Both. You hand in a book such a long time before it’s published, it’s easy to get caught up in other projects and forget about it. Things started to feel real about a month ago. That’s when the email from Stephen King popped up in my inbox. He generously offered up some words of support for The Dead Lands. Keep in mind that this is not only the holy grail of blurbs, but that he is – corny as this sounds – my hero. Once I confirmed that it wasn’t one of my friends pranking me, I had to go for a five-mile run, because my whole body felt run through with electricity, double-volted with excitement and fear. In a way, I haven’t stopped running since and I won’t stop running until long after the book drops in April.

It’s ridiculously difficult to get any attention in publishing, to make your book stand out among all the rest, and I feel lucky and grateful right now. The hope isn’t that people buy the book – it’s that people read the book, that they feel transported and moved to laughter and wonder and fear, that some magic carries over from the way I’ve splashed ink on paper.

Writers traditionally like a great library, but you seem in some sense more at home in the great outdoors, fair?

Just about every weekend, when I was growing up, we would throw rods and rifles and tents and shovels and pickaxes into the back of the truck, and then head off to the side of a mountain or the bottom of a canyon. Hiking, fishing, hunting, rock-hounding: this is how my parents passed the time. But we would also spend every evening sprawled out – around a campfire or around the woodstove in our living room – reading. And I’ve tried to maintain that balance. These days, unfortunately, I’m more of an avid indoorsman than outdoorsman, due to the demands of work and family, but as often as I can I’ll escape to a lake or a trail. It quiets my mind, which sometimes feels like a roiling ball of centipedes.

How hard was it to get started as a writer? You started in archaeology…

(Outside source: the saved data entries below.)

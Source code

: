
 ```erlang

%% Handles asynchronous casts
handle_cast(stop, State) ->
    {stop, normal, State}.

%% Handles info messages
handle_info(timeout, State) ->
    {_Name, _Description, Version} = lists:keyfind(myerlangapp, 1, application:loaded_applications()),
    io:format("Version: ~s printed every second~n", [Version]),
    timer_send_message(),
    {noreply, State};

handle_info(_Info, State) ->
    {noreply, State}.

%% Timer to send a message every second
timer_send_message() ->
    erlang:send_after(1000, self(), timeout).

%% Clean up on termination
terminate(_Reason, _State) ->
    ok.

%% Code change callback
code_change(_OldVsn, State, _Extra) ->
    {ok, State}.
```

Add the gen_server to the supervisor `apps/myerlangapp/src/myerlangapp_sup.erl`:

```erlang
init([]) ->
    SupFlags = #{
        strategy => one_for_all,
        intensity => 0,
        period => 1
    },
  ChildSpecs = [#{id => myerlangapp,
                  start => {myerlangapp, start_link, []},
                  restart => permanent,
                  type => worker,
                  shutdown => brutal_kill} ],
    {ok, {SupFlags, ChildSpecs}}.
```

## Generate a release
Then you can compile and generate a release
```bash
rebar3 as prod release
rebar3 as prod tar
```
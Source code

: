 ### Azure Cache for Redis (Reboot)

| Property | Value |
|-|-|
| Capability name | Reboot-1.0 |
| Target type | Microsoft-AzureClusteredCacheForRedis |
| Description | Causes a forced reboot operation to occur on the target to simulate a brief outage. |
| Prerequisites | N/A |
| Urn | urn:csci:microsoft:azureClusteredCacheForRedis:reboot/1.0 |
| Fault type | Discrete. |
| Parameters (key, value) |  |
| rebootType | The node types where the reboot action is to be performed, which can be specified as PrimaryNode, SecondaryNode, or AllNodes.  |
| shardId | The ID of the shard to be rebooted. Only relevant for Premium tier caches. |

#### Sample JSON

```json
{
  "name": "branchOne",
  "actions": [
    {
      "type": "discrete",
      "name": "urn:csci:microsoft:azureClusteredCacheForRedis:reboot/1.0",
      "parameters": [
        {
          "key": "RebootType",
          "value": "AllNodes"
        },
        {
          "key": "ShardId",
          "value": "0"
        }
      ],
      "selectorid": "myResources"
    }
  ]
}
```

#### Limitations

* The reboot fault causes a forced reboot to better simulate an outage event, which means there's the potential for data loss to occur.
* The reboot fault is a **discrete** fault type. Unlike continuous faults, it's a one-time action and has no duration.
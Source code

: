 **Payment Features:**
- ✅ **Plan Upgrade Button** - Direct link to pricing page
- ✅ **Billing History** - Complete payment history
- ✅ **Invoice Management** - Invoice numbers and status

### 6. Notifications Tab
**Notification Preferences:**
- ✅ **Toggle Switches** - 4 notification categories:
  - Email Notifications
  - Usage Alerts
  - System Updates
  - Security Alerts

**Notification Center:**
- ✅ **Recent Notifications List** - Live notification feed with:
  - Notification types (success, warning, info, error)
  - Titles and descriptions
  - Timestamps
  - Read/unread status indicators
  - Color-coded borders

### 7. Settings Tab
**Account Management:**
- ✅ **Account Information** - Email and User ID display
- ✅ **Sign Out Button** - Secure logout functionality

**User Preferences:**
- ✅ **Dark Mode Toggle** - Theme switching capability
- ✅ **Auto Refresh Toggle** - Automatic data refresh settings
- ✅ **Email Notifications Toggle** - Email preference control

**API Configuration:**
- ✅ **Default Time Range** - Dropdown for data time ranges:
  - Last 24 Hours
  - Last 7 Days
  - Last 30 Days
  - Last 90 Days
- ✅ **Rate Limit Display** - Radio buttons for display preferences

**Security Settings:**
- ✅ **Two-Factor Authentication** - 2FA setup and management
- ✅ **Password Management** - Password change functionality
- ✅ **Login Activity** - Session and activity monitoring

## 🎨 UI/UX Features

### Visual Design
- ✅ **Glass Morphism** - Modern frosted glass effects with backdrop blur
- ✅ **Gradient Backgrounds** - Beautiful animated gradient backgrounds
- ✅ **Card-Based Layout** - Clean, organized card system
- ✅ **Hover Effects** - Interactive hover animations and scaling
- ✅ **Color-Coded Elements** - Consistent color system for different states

Fifth grade, I owned a fedora and a bullwhip. I made maps, dug holes in the woods, hunting for lost treasure. Later, I ended up going on several digs with museums and universities, but the Indiana Jones fantasy dissolved. I didn’t know what I was going to do with myself, so while all my college pals headed off to fancy New York internships, I escaped to the woods, working for Glacier National Park. It was there I began to keep a journal for the first time. Jotting down memories, poems, song fragments, story ideas. I was also writing love letters to a young woman who worked at the lodge. She said, “You should be a writer,” and I said, “Okay.” It felt right. I ended up marrying her and the page.

But yes, it was incredibly hard. It’s still incredibly hard. Not just honing my craft, but kicking down doors, getting my work published. Early on, I could have wallpapered my house with all the rejection letters sent my way. I put thousands of hours and pages into four novels that never saw the light of day. And that’s the standard of the trade. You read your brains out and write your brains out until one day – at last – a breakthrough.

How’s the adaptation of Red Moon going?

It’s being adapted by FOX TV as a series. Oscar-winner Akiva Goldsman (A Beautiful Mind) is co-writing it with me. And several others are now on board. As with anything in Hollywood, you never know if a project will actually go the distance until you’re watching it on the screen. The process has been thrilling and teeth-gnashingly frustrating. I’m crossing everything that can be crossed – fingers, legs, eyes – hoping.

How are you finding jumping between novels and the screen? Are they different disciplines?

I’ve been having a lot of fun with it. Jumping back and forth. I have three feature films in various stages of development. And now two TV shows: the Red Moon adaptation at FOX and an original crime series at Starz.

My mind is busy and the walls of my office are papered with ideas and blueprints and character sketches. I can write ten or twelve screenplays in the time it takes me to write one novel. This allows me to offload all of my stories. But it’s also not as creatively fulfilling. Because there are so many people involved in any Hollywood production, you have to make many compromises and the final product becomes a collective artifact rather than your own. Novels will remain my meat and potatoes, what sustain me imaginatively.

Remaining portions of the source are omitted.